WHAT IS REQUIRED
The number of lines in the entries below holding the word "generated" is all that is needed here.

MATERIAL SHOWN
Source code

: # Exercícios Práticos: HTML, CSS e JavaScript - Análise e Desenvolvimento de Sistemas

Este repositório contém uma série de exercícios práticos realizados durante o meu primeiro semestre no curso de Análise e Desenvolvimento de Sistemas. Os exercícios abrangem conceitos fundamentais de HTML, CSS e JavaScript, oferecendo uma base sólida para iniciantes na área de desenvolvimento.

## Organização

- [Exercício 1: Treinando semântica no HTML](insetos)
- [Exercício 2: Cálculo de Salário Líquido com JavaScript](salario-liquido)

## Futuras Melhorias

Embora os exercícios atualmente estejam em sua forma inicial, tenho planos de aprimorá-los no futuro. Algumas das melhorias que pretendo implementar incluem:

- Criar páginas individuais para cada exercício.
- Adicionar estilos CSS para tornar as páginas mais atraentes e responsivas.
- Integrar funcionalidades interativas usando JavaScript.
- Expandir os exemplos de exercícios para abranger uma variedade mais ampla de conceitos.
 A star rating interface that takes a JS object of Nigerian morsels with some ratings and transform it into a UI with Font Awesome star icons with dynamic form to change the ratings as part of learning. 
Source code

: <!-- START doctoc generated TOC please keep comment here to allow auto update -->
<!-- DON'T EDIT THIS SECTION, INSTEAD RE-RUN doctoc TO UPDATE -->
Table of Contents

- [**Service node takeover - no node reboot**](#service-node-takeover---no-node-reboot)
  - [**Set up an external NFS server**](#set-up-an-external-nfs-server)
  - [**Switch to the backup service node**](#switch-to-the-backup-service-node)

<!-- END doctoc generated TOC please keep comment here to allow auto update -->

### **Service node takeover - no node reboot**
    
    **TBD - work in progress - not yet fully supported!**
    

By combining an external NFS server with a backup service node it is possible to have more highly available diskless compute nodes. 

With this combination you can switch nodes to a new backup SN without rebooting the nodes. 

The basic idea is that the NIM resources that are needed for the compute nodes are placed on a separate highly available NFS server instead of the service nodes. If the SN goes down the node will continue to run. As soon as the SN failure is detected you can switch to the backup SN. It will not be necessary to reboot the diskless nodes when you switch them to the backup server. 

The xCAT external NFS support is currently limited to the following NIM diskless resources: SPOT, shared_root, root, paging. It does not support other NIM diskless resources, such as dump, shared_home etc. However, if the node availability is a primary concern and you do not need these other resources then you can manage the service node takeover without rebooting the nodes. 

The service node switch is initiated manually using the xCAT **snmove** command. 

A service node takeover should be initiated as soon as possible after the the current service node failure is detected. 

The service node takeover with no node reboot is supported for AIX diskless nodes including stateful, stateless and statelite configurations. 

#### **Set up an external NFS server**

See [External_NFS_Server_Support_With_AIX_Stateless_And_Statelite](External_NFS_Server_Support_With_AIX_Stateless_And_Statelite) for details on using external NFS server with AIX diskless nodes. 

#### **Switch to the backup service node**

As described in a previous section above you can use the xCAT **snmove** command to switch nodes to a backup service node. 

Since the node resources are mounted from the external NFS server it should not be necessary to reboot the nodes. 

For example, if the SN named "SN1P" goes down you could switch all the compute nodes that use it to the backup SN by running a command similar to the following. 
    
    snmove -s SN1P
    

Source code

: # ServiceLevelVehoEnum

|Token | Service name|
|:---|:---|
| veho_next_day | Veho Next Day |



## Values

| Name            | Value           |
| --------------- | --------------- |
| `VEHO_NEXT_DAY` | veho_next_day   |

YOUR SOLUTION
2